Entries taken from a collection
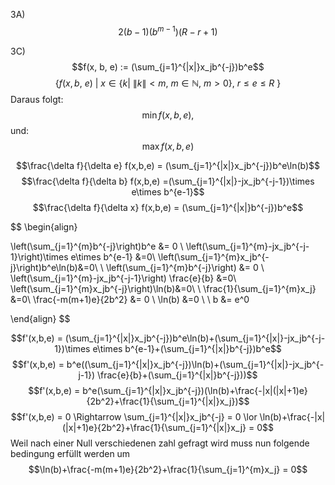 3A)
$$2(b-1)(b^{m-1})(R-r+1)$$

3C)
$$f(x, b, e) := (\sum_{j=1}^{|x|}x_jb^{-j})b^e$$
$$\left\{f(x, b,\ e)\ |\ x\in\{k|\ \|k\| <m ,\ m\in \mathbb{N},\ m> 0\},\ r \leq e \leq R\ \right\}$$
Daraus folgt:
$$ \min f(x, b, e), $$
und:
$$\max f(x, b, e)$$

$$\frac{\delta f}{\delta e} f(x,b,e) = (\sum_{j=1}^{|x|}x_jb^{-j})b^e\ln(b)$$
$$\frac{\delta f}{\delta b} f(x,b,e) =(\sum_{j=1}^{|x|}-jx_jb^{-j-1})\times e\times b^{e-1}$$
$$\frac{\delta f}{\delta x} f(x,b,e) = (\sum_{j=1}^{|x|}b^{-j})b^e$$




$$
\begin{align}

\left(\sum_{j=1}^{m}b^{-j}\right)b^e &= 0 \\
\left(\sum_{j=1}^{m}-jx_jb^{-j-1}\right)\times e\times b^{e-1} &=0\\
\left(\sum_{j=1}^{m}x_jb^{-j}\right)b^e\ln(b)&=0\\
\\
\left(\sum_{j=1}^{m}b^{-j}\right) &= 0 \\
\left(\sum_{j=1}^{m}-jx_jb^{-j-1}\right) \frac{e}{b} &=0\\
\left(\sum_{j=1}^{m}x_jb^{-j}\right)\ln(b)&=0\\
\\
\frac{1}{\sum_{j=1}^{m}x_j} &=0\\
\frac{-m(m+1)e}{2b^2} &= 0 \\
\ln(b) &=0 \\
\\
b &= e^0


\end{align}
$$








$$f'(x,b,e) = (\sum_{j=1}^{|x|}x_jb^{-j})b^e\ln(b)+(\sum_{j=1}^{|x|}-jx_jb^{-j-1})\times e\times b^{e-1}+(\sum_{j=1}^{|x|}b^{-j})b^e$$
$$f'(x,b,e) = b^e((\sum_{j=1}^{|x|}x_jb^{-j})\ln(b)+(\sum_{j=1}^{|x|}-jx_jb^{-j-1}) \frac{e}{b}+(\sum_{j=1}^{|x|}b^{-j}))$$
$$f'(x,b,e) = b^e(\sum_{j=1}^{|x|}x_jb^{-j})(\ln(b)+\frac{-|x|(|x|+1)e}{2b^2}+\frac{1}{\sum_{j=1}^{|x|}x_j})$$
$$f'(x,b,e) = 0 \Rightarrow \sum_{j=1}^{|x|}x_jb^{-j} = 0 \lor \ln(b)+\frac{-|x|(|x|+1)e}{2b^2}+\frac{1}{\sum_{j=1}^{|x|}x_j} = 0$$
Weil nach einer Null verschiedenen zahl gefragt wird muss nun folgende bedingung erfüllt werden um 
$$\ln(b)+\frac{-m(m+1)e}{2b^2}+\frac{1}{\sum_{j=1}^{m}x_j} = 0$$
$$$$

**Task**
Could you transcribe all of the data exactly and omit the pictures?

**Response to this exercise**
 3A)
$$2(b-1)(b^{m-1})(R-r+1)$$

3C)
$$f(x, b, e) := (\sum_{j=1}^{|x|}x_jb^{-j})b^e$$
$$\left\{f(x, b,\ e)\ |\ x\in\{k|\ \|k\| <m ,\ m\in \mathbb{N},\ m> 0\},\ r \leq e \leq R\ \right\}$$
Daraus folgt:
$$ \min f(x, b, e), $$
und:
$$\max f(x, b, e)$$

$$\frac{\delta f}{\delta e} f(x,b,e) = (\sum_{j=1}^{|x|}x_jb^{-j})b^e\ln(b)$$
$$\frac{\delta f}{\delta b} f(x,b,e) =(\sum_{j=1}^{|x|}-jx_jb^{-j-1})\times e\times b^{e-1}$$
$$\frac{\delta f}{\delta x} f(x,b,e) = (\sum_{j=1}^{|x|}b^{-j})b^e$$




$$
\begin{align}

\left(\sum_{j=1}^{m}b^{-j}\right)b^e &= 0 \\
\left(\sum_{j=1}^{m}-jx_jb^{-j-1}\right)\times e\times b^{e-1} &=0\\
\left(\sum_{j=1}^{m}x_jb^{-j}\right)b^e\ln(b)&=0\\
\\
\left(\sum_{j=1}^{m}b^{-j}\right) &= 0 \\
\left(\sum_{j=1}^{m}-jx_jb^{-j-1}\right) \frac{e}{b} &=0\\
\left(\sum_{j=1}^{m}x_jb^{-j}\right)\ln(b)&=0\\
\\
\frac{1}{\sum_{j=1}^{m}x_j} &=0\\
\frac{-m(m+1)e}{2b^2} &= 0 \\
\ln(b) &=0 \\
\\
b &= e^0


\end{align}
$$








$$f'(x,b,e) = (\sum_{j=1}^{|x|}x_jb^{-j})b^e\ln(b)+(\sum_{j=1}^{|x|}-jx_jb^{-j-1})\times e\times b^{e-1}+(\sum_{j=1}^{|x|}b^{-j})b^e$$
$$f'(x,b,e) = b^e((\sum_{j=1}^{|x|}x_jb^{-j})\ln(b)+(\sum_{j=1}^{|x|}-jx_jb^{-j-1}) \frac{e}{b}+(\sum_{j=1}^{|x|}b^{-j}))$$
$$f'(x,b,e) = b^e(\sum_{j=1}^{|x|}x_jb^{-j})(\ln(b)+\frac{-|x|(|x|+1)e}{2b^2}+\frac{1}{\sum_{j=1}^{|x|}x_j})$$
$$f'(x,b,e) = 0 \Rightarrow \sum_{j=1}^{|x|}x_jb^{-j} = 0 \lor \ln(b)+\frac{-|x|(|x|+1)e}{2b^2}+\frac{1}{\sum_{j=1}^{|x|}x_j} = 0$$
Weil nach einer Null verschiedenen zahl gefragt wird muss nun folgende bedingung erfüllt werden um 
$$\ln(b)+\frac{-m(m+1)e}{2b^2}+\frac{1}{\sum_{j=1}^{m}x_j} = 0$$
$$$$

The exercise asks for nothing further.